* _WHAT THE TASK REQUIRES_: Range to output from the entries below: the line containing "seleccione **servidor Web**." through the line containing "ClientID y ClientSecret". Set it down exactly, ends included, nothing else.

* _DATA_:
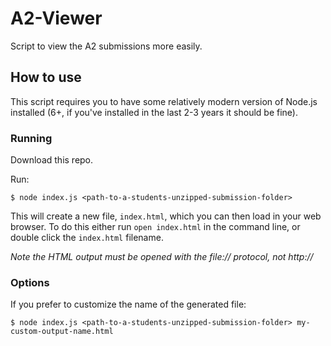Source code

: # A2-Viewer
Script to view the A2 submissions more easily.


## How to use

This script requires you to have some relatively modern version of Node.js installed (6+, if you've installed in the last 2-3 years it should be fine).

### Running

Download this repo. 

Run: 

```
$ node index.js <path-to-a-students-unzipped-submission-folder>
```

This will create a new file, `index.html`, which you can then load in your web browser. To do this either run `open index.html` in the command line, or double click the `index.html` filename. 

_Note the HTML output must be opened with the file:// protocol, not http://_


### Options

If you prefer to customize the name of the generated file:

```
$ node index.js <path-to-a-students-unzipped-submission-folder> my-custom-output-name.html
```

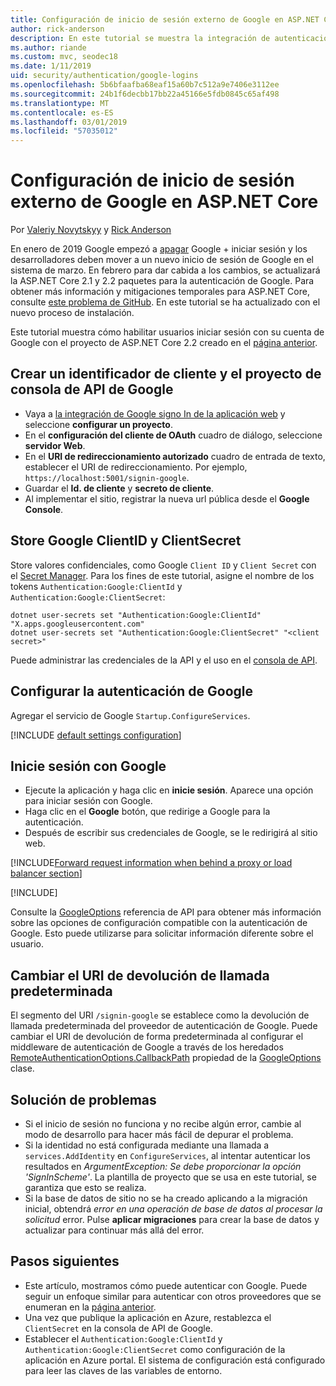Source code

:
 ```yaml
---
title: Configuración de inicio de sesión externo de Google en ASP.NET Core
author: rick-anderson
description: En este tutorial se muestra la integración de autenticación de usuario de la cuenta de Google en una aplicación de ASP.NET Core existente.
ms.author: riande
ms.custom: mvc, seodec18
ms.date: 1/11/2019
uid: security/authentication/google-logins
ms.openlocfilehash: 5b6bfaafba68eaf15a60b7c512a9e7406e3112ee
ms.sourcegitcommit: 24b1f6decbb17bb22a45166e5fdb0845c65af498
ms.translationtype: MT
ms.contentlocale: es-ES
ms.lasthandoff: 03/01/2019
ms.locfileid: "57035012"
---
```

# <a name="google-external-login-setup-in-aspnet-core"></a>Configuración de inicio de sesión externo de Google en ASP.NET Core

Por [Valeriy Novytskyy](https://github.com/01binary) y [Rick Anderson](https://twitter.com/RickAndMSFT)

En enero de 2019 Google empezó a [apagar](https://developers.google.com/+/api-shutdown) Google + iniciar sesión y los desarrolladores deben mover a un nuevo inicio de sesión de Google en el sistema de marzo. En febrero para dar cabida a los cambios, se actualizará la ASP.NET Core 2.1 y 2.2 paquetes para la autenticación de Google. Para obtener más información y mitigaciones temporales para ASP.NET Core, consulte [este problema de GitHub](https://github.com/aspnet/AspNetCore/issues/6486). En este tutorial se ha actualizado con el nuevo proceso de instalación.

Este tutorial muestra cómo habilitar usuarios iniciar sesión con su cuenta de Google con el proyecto de ASP.NET Core 2.2 creado en el [página anterior](xref:security/authentication/social/index).

## <a name="create-a-google-api-console-project-and-client-id"></a>Crear un identificador de cliente y el proyecto de consola de API de Google

* Vaya a [la integración de Google signo In de la aplicación web](https://developers.google.com/identity/sign-in/web/devconsole-project) y seleccione **configurar un proyecto**.
* En el **configuración del cliente de OAuth** cuadro de diálogo, seleccione **servidor Web**.
* En el **URI de redireccionamiento autorizado** cuadro de entrada de texto, establecer el URI de redireccionamiento. Por ejemplo, `https://localhost:5001/signin-google`.
* Guardar el **Id. de cliente** y **secreto de cliente**.
* Al implementar el sitio, registrar la nueva url pública desde el **Google Console**.

## <a name="store-google-clientid-and-clientsecret"></a>Store Google ClientID y ClientSecret

Store valores confidenciales, como Google `Client ID` y `Client Secret` con el [Secret Manager](xref:security/app-secrets). Para los fines de este tutorial, asigne el nombre de los tokens `Authentication:Google:ClientId` y `Authentication:Google:ClientSecret`:

```console
dotnet user-secrets set "Authentication:Google:ClientId" "X.apps.googleusercontent.com"
dotnet user-secrets set "Authentication:Google:ClientSecret" "<client secret>"
```

Puede administrar las credenciales de la API y el uso en el [consola de API](https://console.developers.google.com/apis/dashboard).

## <a name="configure-google-authentication"></a>Configurar la autenticación de Google

Agregar el servicio de Google `Startup.ConfigureServices`.

[!INCLUDE [default settings configuration](includes/default-settings2-2.md)]

## <a name="sign-in-with-google"></a>Inicie sesión con Google

* Ejecute la aplicación y haga clic en **inicie sesión**. Aparece una opción para iniciar sesión con Google.
* Haga clic en el **Google** botón, que redirige a Google para la autenticación.
* Después de escribir sus credenciales de Google, se le redirigirá al sitio web.

[!INCLUDE[Forward request information when behind a proxy or load balancer section](includes/forwarded-headers-middleware.md)]

[!INCLUDE[](includes/chain-auth-providers.md)]

Consulte la [GoogleOptions](/dotnet/api/microsoft.aspnetcore.authentication.google.googleoptions) referencia de API para obtener más información sobre las opciones de configuración compatible con la autenticación de Google. Esto puede utilizarse para solicitar información diferente sobre el usuario.

## <a name="change-the-default-callback-uri"></a>Cambiar el URI de devolución de llamada predeterminada

El segmento del URI `/signin-google` se establece como la devolución de llamada predeterminada del proveedor de autenticación de Google. Puede cambiar el URI de devolución de forma predeterminada al configurar el middleware de autenticación de Google a través de los heredados [RemoteAuthenticationOptions.CallbackPath](/dotnet/api/microsoft.aspnetcore.authentication.remoteauthenticationoptions.callbackpath) propiedad de la [GoogleOptions](/dotnet/api/microsoft.aspnetcore.authentication.google.googleoptions) clase.

## <a name="troubleshooting"></a>Solución de problemas

* Si el inicio de sesión no funciona y no recibe algún error, cambie al modo de desarrollo para hacer más fácil de depurar el problema.
* Si la identidad no está configurada mediante una llamada a `services.AddIdentity` en `ConfigureServices`, al intentar autenticar los resultados en *ArgumentException: Se debe proporcionar la opción 'SignInScheme'*. La plantilla de proyecto que se usa en este tutorial, se garantiza que esto se realiza.
* Si la base de datos de sitio no se ha creado aplicando a la migración inicial, obtendrá *error en una operación de base de datos al procesar la solicitud* error. Pulse **aplicar migraciones** para crear la base de datos y actualizar para continuar más allá del error.

## <a name="next-steps"></a>Pasos siguientes

* Este artículo, mostramos cómo puede autenticar con Google. Puede seguir un enfoque similar para autenticar con otros proveedores que se enumeran en la [página anterior](xref:security/authentication/social/index).
* Una vez que publique la aplicación en Azure, restablezca el `ClientSecret` en la consola de API de Google.
* Establecer el `Authentication:Google:ClientId` y `Authentication:Google:ClientSecret` como configuración de la aplicación en Azure portal. El sistema de configuración está configurado para leer las claves de las variables de entorno.
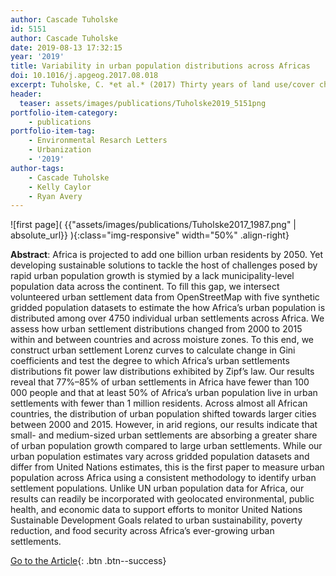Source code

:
 ```yaml
---
author: Cascade Tuholske
id: 5151
author: Cascade Tuholske 
date: 2019-08-13 17:32:15   
year: '2019'
title: Variability in urban population distributions across Africas
doi: 10.1016/j.apgeog.2017.08.018
excerpt: Tuholske, C. *et al.* (2017) Thirty years of land use/cover change in the Caribbean&#68 Assessing the relationship between urbanization and mangrove loss in Roatán, Honduras. Applied Geography, doi:10.1088/1748-9326/ab2432
header:
  teaser: assets/images/publications/Tuholske2019_5151png
portfolio-item-category:
    - publications
portfolio-item-tag:
    - Environmental Resarch Letters
    - Urbanization
    - '2019'
author-tags: 
    - Cascade Tuholske
    - Kelly Caylor
    - Ryan Avery
---
```


![first page]( {{"assets/images/publications/Tuholske2017_1987.png" | absolute_url}} ){:class="img-responsive" width="50%" .align-right}

**Abstract**: Africa is projected to add one billion urban residents by 2050. Yet developing sustainable solutions to tackle the host of challenges posed by rapid urban population growth is stymied by a lack municipality-level population data across the continent. To fill this gap, we intersect volunteered urban settlement data from OpenStreetMap with five synthetic gridded population datasets to estimate the how Africa’s urban population is distributed among over 4750 individual urban
settlements across Africa. We assess how urban settlement distributions changed from 2000 to 2015
within and between countries and across moisture zones. To this end, we construct urban settlement
Lorenz curves to calculate change in Gini coefficients and test the degree to which Africa’s urban
settlements distributions fit power law distributions exhibited by Zipf’s law. Our results reveal that
77%–85% of urban settlements in Africa have fewer than 100 000 people and that at least 50% of
Africa’s urban population live in urban settlements with fewer than 1 million residents. Across almost
all African countries, the distribution of urban population shifted towards larger cities between 2000
and 2015. However, in arid regions, our results indicate that small- and medium-sized urban
settlements are absorbing a greater share of urban population growth compared to large urban settlements. While our urban population estimates vary across gridded population datasets and differ
from United Nations estimates, this is the first paper to measure urban population across Africa using
a consistent methodology to identify urban settlement populations. Unlike UN urban population data
for Africa, our results can readily be incorporated with geolocated environmental, public health, and
economic data to support efforts to monitor United Nations Sustainable Development Goals related
to urban sustainability, poverty reduction, and food security across Africa’s ever-growing urban
settlements.

[Go to the Article](https://iopscience.iop.org/article/10.1088/1748-9326/ab2432/pdf){: .btn .btn--success}
 




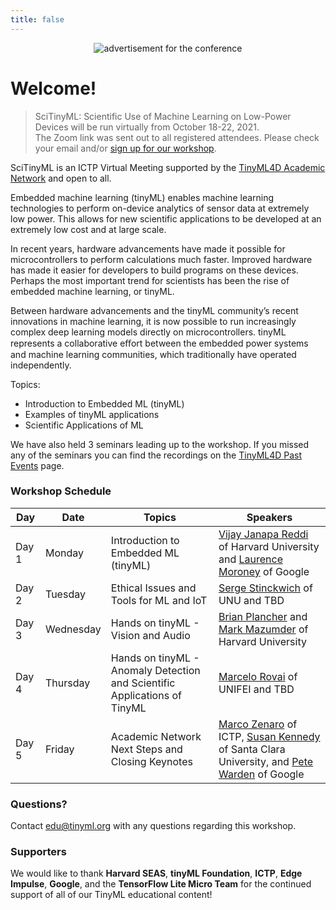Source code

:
 ```yaml
---
title: false
---
```

<figure class="figure">
  <center>
  <img src="{{ site.baseurl }}/assets/cover.png" alt="advertisement for the conference" class="vid-fluid rounded center">
  </center>
</figure>

# Welcome!

>SciTinyML: Scientific Use of Machine Learning on Low-Power Devices will be run virtually from October 18-22, 2021. <br> The Zoom link was sent out to all registered attendees. Please check your email and/or [sign up for our workshop](http://indico.ictp.it/event/9622/).

SciTinyML is an ICTP Virtual Meeting supported by the [TinyML4D Academic Network](https://tinyml.seas.harvard.edu/4D/AcademicNetwork) and open to all.

Embedded machine learning (tinyML) enables machine learning technologies to perform on-device analytics of sensor data at extremely low power. This allows for new scientific applications to be developed at an extremely low cost and at large scale.
 
In recent years, hardware advancements have made it possible for microcontrollers to perform calculations much faster. Improved hardware has made it easier for developers to build programs on these devices. Perhaps the most important trend for scientists has been the rise of embedded machine learning, or tinyML.
 
Between hardware advancements and the tinyML community’s recent innovations in machine learning, it is now possible to run increasingly complex deep learning models directly on microcontrollers. tinyML represents a collaborative eﬀort between the embedded power systems and machine learning communities, which traditionally have operated independently.
 
Topics:
+ Introduction to Embedded ML (tinyML)
+ Examples of tinyML applications
+ Scientific Applications of ML

<div class="message">
  We have also held 3 seminars leading up to the workshop. If you missed any of the seminars you can find the recordings on the <a href="https://tinyml.seas.harvard.edu/4D/pastEvents">TinyML4D Past Events</a> page.
</div>

### Workshop Schedule

| Day   | Date             | Topics | Speakers |
|-------|------------------|----------------|----------------|
| Day 1 | Monday    | Introduction to Embedded ML (tinyML) | [Vijay Janapa Reddi](https://scholar.harvard.edu/vijay-janapa-reddi/home) of Harvard University and [Laurence Moroney](https://laurencemoroney.com/) of Google |
| Day 2 | Tuesday   | Ethical Issues and Tools for ML and IoT | [Serge Stinckwich](https://cs.unu.edu/people/experts/15926.html) of UNU and TBD |
| Day 3 | Wednesday | Hands on tinyML - Vision and Audio | [Brian Plancher](https://brianplancher.com/) and [Mark Mazumder](https://markmaz.com/) of Harvard University|
| Day 4 | Thursday  | Hands on tinyML - Anomaly Detection and Scientific Applications of TinyML| [Marcelo Rovai](https://www.linkedin.com/in/marcelo-jose-rovai-brazil-chile/) of UNIFEI and TBD |
| Day 5 | Friday    | Academic Network Next Steps and Closing Keynotes | [Marco Zenaro](http://users.ictp.it/~mzennaro/) of ICTP, [Susan Kennedy](https://www.susan-kennedy.com/) of Santa Clara University, and [Pete Warden](https://petewarden.com/) of Google |

### Questions?
Contact [edu@tinyml.org](mailto:edu@tinyml.org) with any questions regarding this workshop.

### Supporters
We would like to thank **Harvard SEAS**, **tinyML Foundation**, **ICTP**, **Edge Impulse**, **Google**, and the **TensorFlow Lite Micro Team** for the continued support of all of our TinyML educational content!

* _ANSWER BELOW_:
* En el **configuración del cliente de OAuth** cuadro de diálogo, seleccione **servidor Web**.
* En el **URI de redireccionamiento autorizado** cuadro de entrada de texto, establecer el URI de redireccionamiento. Por ejemplo, `https://localhost:5001/signin-google`.
* Guardar el **Id. de cliente** y **secreto de cliente**.
* Al implementar el sitio, registrar la nueva url pública desde el **Google Console**.

## <a name="store-google-clientid-and-clientsecret"></a>Store Google ClientID y ClientSecret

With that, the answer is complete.